I have never experienced the dreaded roller wear in any of the dozen or so 60+ year old engines that I've been running since I was a kid, but I have replaced rollers on engines that were run many hours on store or train show layouts. With a little time and patience, I was able to make some custom radius turns and easements with Super O track to get away from the "toyish" look of 36" radius curves, and the strain they put on locomotives pulling more than a dozen cars.

During the late 90's - early 00's, Lionel made some diesel locomotives with larger than normal wheel flanges. I have a few of these, as this was around the time I started to get back into the hobby. These flanges would hit the "spikes" which hold the rails to the plasitc ties.
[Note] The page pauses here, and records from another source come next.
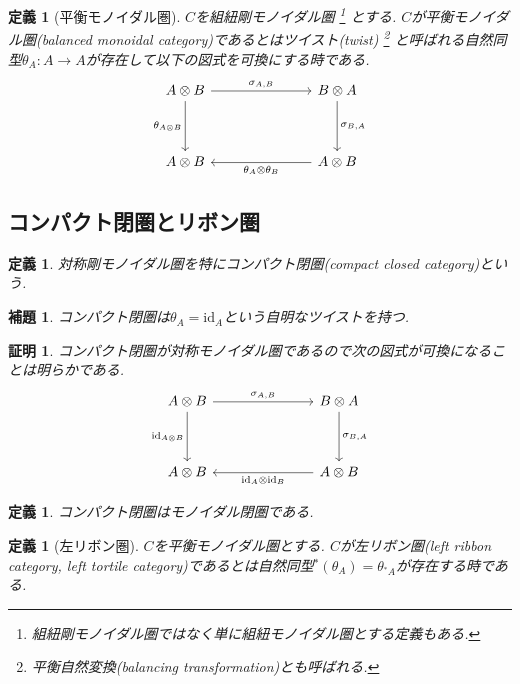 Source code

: \documentclass[a4paper,12pt]{ltjsarticle}
\theoremstyle{break}
\newtheorem{defn}[thm]{定義}
\newtheorem{lem}[thm]{補題}
\newtheorem*{prf}{証明}
\newcommand{\id}{\mathrm{id}}
\newcommand{\si}{\sigma}
\newcommand{\ot}{\otimes}
\numberwithin{equation}{section}
\begin{document}
\begin{defn}[平衡モノイダル圏]
  $C$を組紐剛モノイダル圏
  \footnote{
    組紐剛モノイダル圏ではなく単に組紐モノイダル圏とする定義もある. 
  } 
  とする. 
  $C$が平衡モノイダル圏(balanced monoidal category)であるとはツイスト(twist)
  \footnote{
    平衡自然変換(balancing transformation)とも呼ばれる. 
  }
  と呼ばれる自然同型$\theta_A: A \to A$が存在して以下の図式を可換にする時である. 
  \[\begin{tikzcd}
    {A \ot B} &&& {B \ot A} \\
    \\
    {A \ot B} &&& {A \ot B}
    \arrow["{\si_{A,B}}", from=1-1, to=1-4]
    \arrow["{\si_{B,A}}", from=1-4, to=3-4]
    \arrow["{\theta_A \ot \theta_B}", from=3-4, to=3-1]
    \arrow["{\theta_{A \ot B}}"', from=1-1, to=3-1]
  \end{tikzcd}\]
\end{defn}

\subsection{コンパクト閉圏とリボン圏}

\begin{defn}
  対称剛モノイダル圏を特にコンパクト閉圏(compact closed category)という. 
\end{defn}

\begin{lem}
  コンパクト閉圏は$\theta_A=\id_A$という自明なツイストを持つ. 
\end{lem}

\begin{prf}
  コンパクト閉圏が対称モノイダル圏であるので次の図式が可換になることは明らかである.
  \[\begin{tikzcd}
    {A \ot B} &&& {B \ot A} \\
    \\
    {A \ot B} &&& {A \ot B}
    \arrow["{\si_{A,B}}", from=1-1, to=1-4]
    \arrow["{\id_{A \ot B}}"', from=1-1, to=3-1]
    \arrow["{\si_{B,A}}", from=1-4, to=3-4]
    \arrow["{\id_A \ot \id_B}", from=3-4, to=3-1]
  \end{tikzcd}\]
\end{prf}

\begin{defn}
  コンパクト閉圏はモノイダル閉圏である. 
\end{defn}

\begin{defn}[左リボン圏]
  $C$を平衡モノイダル圏とする. $C$が左リボン圏(left ribbon category, left tortile category)であるとは自然同型${}^*(\theta_A)=\theta_{{}^*A}$が存在する時である. 
\end{defn}
\end{document}
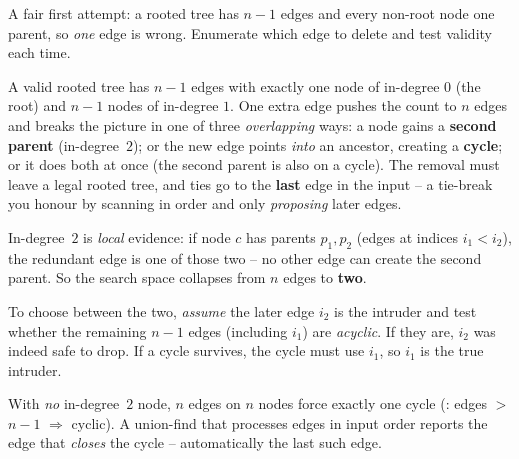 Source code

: \begin{attemptgate}
A fair first attempt: a rooted tree has $n-1$ edges and every non-root node one parent, so \emph{one}
edge is wrong. Enumerate which edge to delete and test validity each time.
\end{attemptgate}

A valid rooted tree has $n-1$ edges with exactly one node of in-degree $0$ (the root) and $n-1$ nodes
of in-degree $1$. One extra edge pushes the count to $n$ edges and breaks the picture in one of three
\emph{overlapping} ways: a node gains a \textbf{second parent} (in-degree~$2$); or the new edge points
\emph{into} an ancestor, creating a \textbf{cycle}; or it does both at once (the second parent is also
on a cycle). The removal must leave a legal rooted tree, and ties go to the \textbf{last} edge in the
input -- a tie-break you honour by scanning in order and only \emph{proposing} later edges.

\begin{observation}
In-degree~$2$ is \emph{local} evidence: if node $c$ has parents $p_1,p_2$ (edges at indices
$i_1<i_2$), the redundant edge is one of those two -- no other edge can create the second parent. So
the search space collapses from $n$ edges to \textbf{two}.
\end{observation}
\begin{observation}
To choose between the two, \emph{assume} the later edge $i_2$ is the intruder and test whether the
remaining $n-1$ edges (including $i_1$) are \emph{acyclic}. If they are, $i_2$ was indeed safe to
drop. If a cycle survives, the cycle must use $i_1$, so $i_1$ is the true intruder.
\end{observation}
\begin{observation}
With \emph{no} in-degree~$2$ node, $n$ edges on $n$ nodes force exactly one cycle
(: edges $>$ $n-1$ $\Rightarrow$ cyclic). A union-find that processes edges in input
order reports the edge that \emph{closes} the cycle -- automatically the last such edge.
\end{observation}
In addition to the racket this made, I started seeing wear on the flanges and the "spikes." Also, these large flanged engines and the Super O turnouts made for some very annoying derailments and shorts.

I have replaced the Super O track on both my main lines with Gargraves flex and Ross switches. I only use Super O in my yards. I guess they'll end up on eBay soon. The biggest thing I miss about the Super O track is the clickety-clack of having 10" track segments.


----------



## Big Mike (Dec 2, 2011)

I wish I could buy some of this track now,I think Lionel should have kept making the super O, instead of fastrack,JMO

question : what switches did it use? ..............mike


----------



## BigAl56 (Dec 14, 2011)

Mike Spainer of the TCA is a huge supporter of Super O and hosts a discussion group on Yahoo for SO enthusiasts. 

One of the knocks against SO is that the narrow center rail would cut into and wear down the power rollers. However, it takes a lot of operating hours for this to happen and replacement rollers are readily available for most locomotives. The switches were always a problem. They were poorly designed and cause a lot of problems.

Still, there is a loyal following and if one wants to build a layout with SO track there are plenty of stocks out there to draw from.


----------



## T-Man (May 16, 2008)

My brother's set is Super O. Original owner. Maybe that is why I started collecting later in life. It's packed away maybe one day I get some pictures and add them to the track threads.


----------



## Big Ed (Jun 16, 2009)

T-Man said:


> My brother's set is Super O. Original owner. Maybe that is why I started collecting later in life. It's packed away maybe one day I get some pictures and add them to the track threads.



You could also hint to your Bro, that it would make a nice present to you.

No good packed away huh T.


----------



## T-Man (May 16, 2008)

One of these days I will get pictures. It is in good shape.


----------